The aim of this article is to read the novel as an allegory in order to show that the value of his work is imbedded in the metaphoric, causal and thematic relationships. The novelist's aim is subjective logic; not the pretence of "factual" or "historical" credibility.
This article will firstly discuss the concept "allegory" in relation to Doctorow's first novel. The article will then explore how real or historical and allegorical spaces and events reflect on a society; the role of the daemonic agent and its allegorical and real levels; and causality and magic as the links between the primary and secondary levels of meaning. Finally, discussing some of Doctorow's metropolitan novels, it will indicate that it is a principle in Doctorow's oeuvre that the "immediate" account serves as a basis for figurative meaning.
In his article "Formalism and its malcontents: Benjamin and de Man on the function of allegory", Hansen (2005:670) remarks that artworks in which characters appear to embody virtue or lust simply and unproblematically always seem a bit forced, to say the least. However, personification is only one characteristic of modern allegory that is far more subtly and indirectly used than in earlier allegory (O'Connell, 1988:87). This is indeed the case in Welcome to Hard Times.

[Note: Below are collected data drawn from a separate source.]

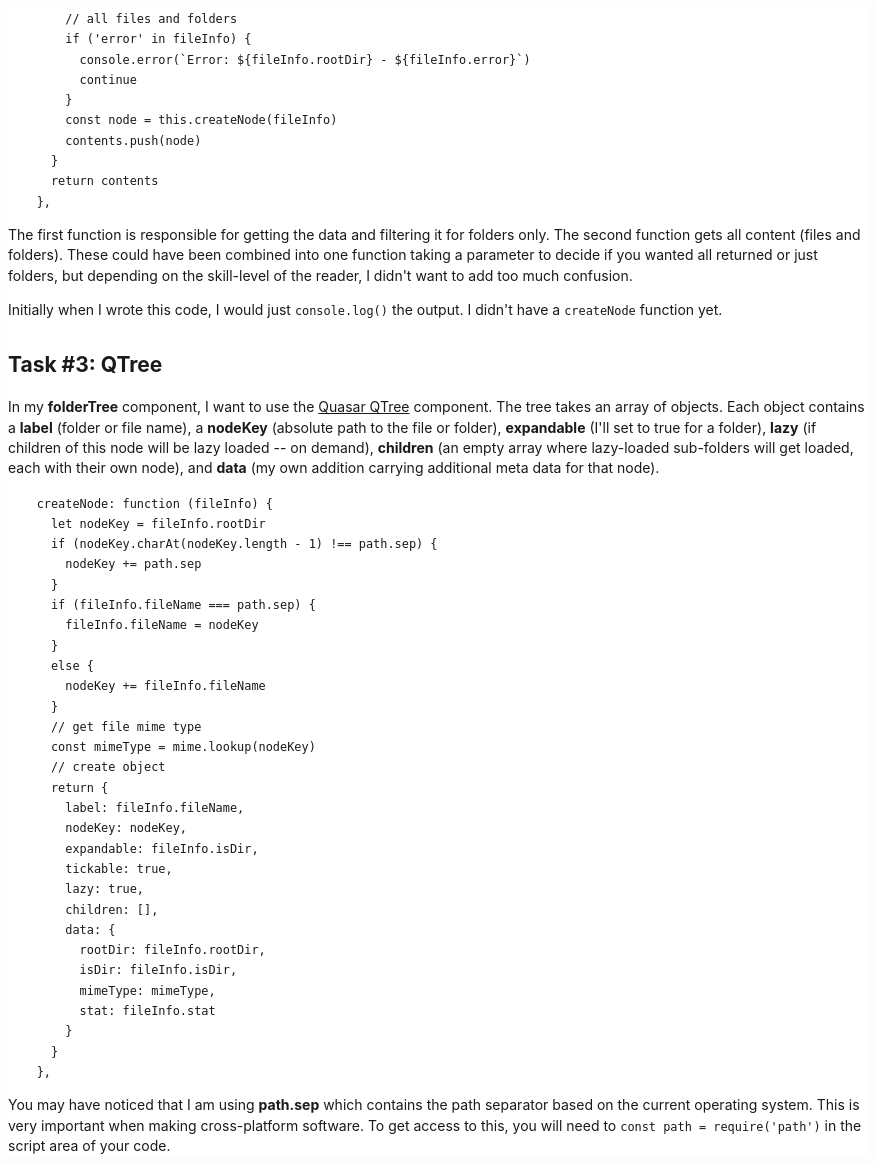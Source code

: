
 ```
        // all files and folders
        if ('error' in fileInfo) {
          console.error(`Error: ${fileInfo.rootDir} - ${fileInfo.error}`)
          continue
        }
        const node = this.createNode(fileInfo)
        contents.push(node)
      }
      return contents
    },
```
The first function is responsible for getting the data and filtering it for folders only. The second function gets all content (files and folders). These could have been combined into one function taking a parameter to decide if you wanted all returned or just folders, but depending on the skill-level of the reader, I didn't want to add too much confusion.

Initially when I wrote this code, I would just `console.log()` the output. I didn't have a `createNode` function yet.

## Task #3: QTree
In my **folderTree** component, I want to use the [Quasar QTree](https://quasar-framework.org/components/tree.html) component. The tree takes an array of objects. Each object contains a **label** (folder or file name), a **nodeKey** (absolute path to the file or folder), **expandable** (I'll set to true for a folder), **lazy** (if children of this node will be lazy loaded -- on demand), **children** (an empty array where lazy-loaded sub-folders will get loaded, each with their own node), and **data** (my own addition carrying additional meta data for that node).
```
    createNode: function (fileInfo) {
      let nodeKey = fileInfo.rootDir
      if (nodeKey.charAt(nodeKey.length - 1) !== path.sep) {
        nodeKey += path.sep
      }
      if (fileInfo.fileName === path.sep) {
        fileInfo.fileName = nodeKey
      }
      else {
        nodeKey += fileInfo.fileName
      }
      // get file mime type
      const mimeType = mime.lookup(nodeKey)
      // create object
      return {
        label: fileInfo.fileName,
        nodeKey: nodeKey,
        expandable: fileInfo.isDir,
        tickable: true,
        lazy: true,
        children: [],
        data: {
          rootDir: fileInfo.rootDir,
          isDir: fileInfo.isDir,
          mimeType: mimeType,
          stat: fileInfo.stat
        }
      }
    },
```
You may have noticed that I am using **path.sep** which contains the path separator based on the current operating system. This is very important when making cross-platform software. To get access to this, you will need to `const path = require('path')` in the script area of your code.
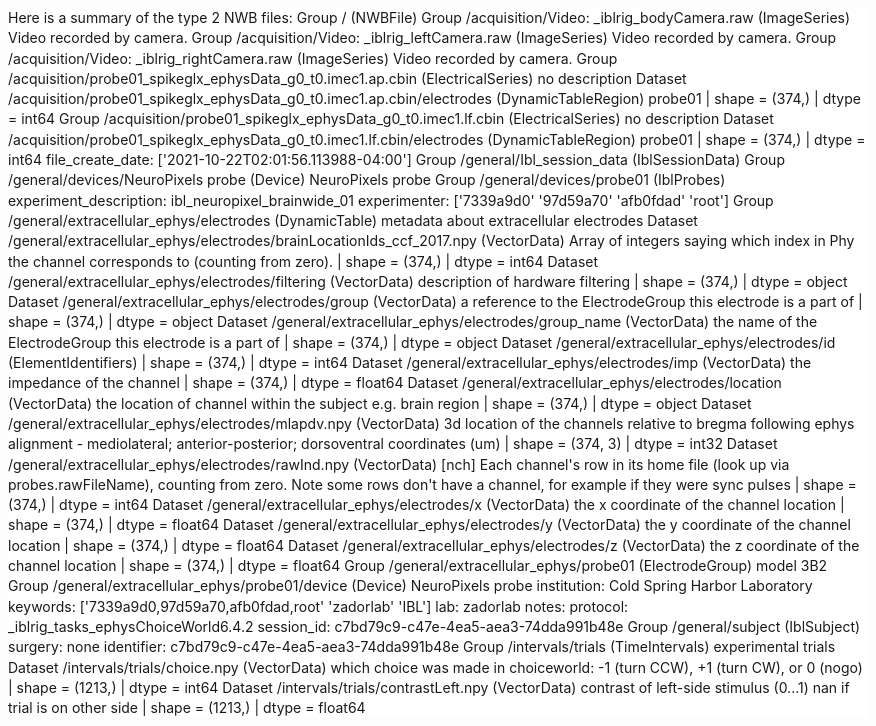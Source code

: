 
Here is a summary of the type 2 NWB files:
  Group / (NWBFile) 
  Group /acquisition/Video: _iblrig_bodyCamera.raw (ImageSeries) Video recorded by camera.
  Group /acquisition/Video: _iblrig_leftCamera.raw (ImageSeries) Video recorded by camera.
  Group /acquisition/Video: _iblrig_rightCamera.raw (ImageSeries) Video recorded by camera.
  Group /acquisition/probe01_spikeglx_ephysData_g0_t0.imec1.ap.cbin (ElectricalSeries) no description
  Dataset /acquisition/probe01_spikeglx_ephysData_g0_t0.imec1.ap.cbin/electrodes (DynamicTableRegion) probe01 | shape = (374,) | dtype = int64
  Group /acquisition/probe01_spikeglx_ephysData_g0_t0.imec1.lf.cbin (ElectricalSeries) no description
  Dataset /acquisition/probe01_spikeglx_ephysData_g0_t0.imec1.lf.cbin/electrodes (DynamicTableRegion) probe01 | shape = (374,) | dtype = int64
  file_create_date: ['2021-10-22T02:01:56.113988-04:00']
  Group /general/Ibl_session_data (IblSessionData) 
  Group /general/devices/NeuroPixels probe (Device) NeuroPixels probe
  Group /general/devices/probe01 (IblProbes) 
  experiment_description: ibl_neuropixel_brainwide_01
  experimenter: ['7339a9d0' '97d59a70' 'afb0fdad' 'root']
  Group /general/extracellular_ephys/electrodes (DynamicTable) metadata about extracellular electrodes
  Dataset /general/extracellular_ephys/electrodes/brainLocationIds_ccf_2017.npy (VectorData) Array of integers saying which index in Phy the channel corresponds to (counting from zero). | shape = (374,) | dtype = int64
  Dataset /general/extracellular_ephys/electrodes/filtering (VectorData) description of hardware filtering | shape = (374,) | dtype = object
  Dataset /general/extracellular_ephys/electrodes/group (VectorData) a reference to the ElectrodeGroup this electrode is a part of | shape = (374,) | dtype = object
  Dataset /general/extracellular_ephys/electrodes/group_name (VectorData) the name of the ElectrodeGroup this electrode is a part of | shape = (374,) | dtype = object
  Dataset /general/extracellular_ephys/electrodes/id (ElementIdentifiers)  | shape = (374,) | dtype = int64
  Dataset /general/extracellular_ephys/electrodes/imp (VectorData) the impedance of the channel | shape = (374,) | dtype = float64
  Dataset /general/extracellular_ephys/electrodes/location (VectorData) the location of channel within the subject e.g. brain region | shape = (374,) | dtype = object
  Dataset /general/extracellular_ephys/electrodes/mlapdv.npy (VectorData) 3d location of the channels relative to bregma following ephys alignment - mediolateral; anterior-posterior; dorsoventral coordinates (um) | shape = (374, 3) | dtype = int32
  Dataset /general/extracellular_ephys/electrodes/rawInd.npy (VectorData) [nch] Each channel's row in its home file (look up via probes.rawFileName), counting from zero. Note some rows don't have a channel, for example if they were sync pulses | shape = (374,) | dtype = int64
  Dataset /general/extracellular_ephys/electrodes/x (VectorData) the x coordinate of the channel location | shape = (374,) | dtype = float64
  Dataset /general/extracellular_ephys/electrodes/y (VectorData) the y coordinate of the channel location | shape = (374,) | dtype = float64
  Dataset /general/extracellular_ephys/electrodes/z (VectorData) the z coordinate of the channel location | shape = (374,) | dtype = float64
  Group /general/extracellular_ephys/probe01 (ElectrodeGroup) model 3B2
  Group /general/extracellular_ephys/probe01/device (Device) NeuroPixels probe
  institution: Cold Spring Harbor Laboratory
  keywords: ['7339a9d0,97d59a70,afb0fdad,root' 'zadorlab' 'IBL']
  lab: zadorlab
  notes: 
  protocol: _iblrig_tasks_ephysChoiceWorld6.4.2
  session_id: c7bd79c9-c47e-4ea5-aea3-74dda991b48e
  Group /general/subject (IblSubject) 
  surgery: none
  identifier: c7bd79c9-c47e-4ea5-aea3-74dda991b48e
  Group /intervals/trials (TimeIntervals) experimental trials
  Dataset /intervals/trials/choice.npy (VectorData) which choice was made in choiceworld: -1 (turn CCW), +1 (turn CW), or 0 (nogo) | shape = (1213,) | dtype = int64
  Dataset /intervals/trials/contrastLeft.npy (VectorData) contrast of left-side stimulus (0...1) nan if trial is on other side | shape = (1213,) | dtype = float64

Ullen indicates that allegory depends a lot on the reader. He argues that any genuine allegorical interpretation "must proceed on the assumption that what the interpreted text is ultimately about is the way it is read ..." (Ullen, 2001:195). Furthermore, allegory cannot escape being caught in the middle of lying and telling the truth:
It lies, in pretending to set free a meaning it cannot deliver; and it does not lie, in making itself out to be simultaneously the source, constraint and emancipation, of allegory and allegoresis. (Ullen, 2001:195.)
Although Ullen acknowledges that allegorical interpretation is indispensable, he concludes that it is metaphorically true, yet metonymically false and the only means to fulfil its attempt at totalisation is through the means of synechdoche.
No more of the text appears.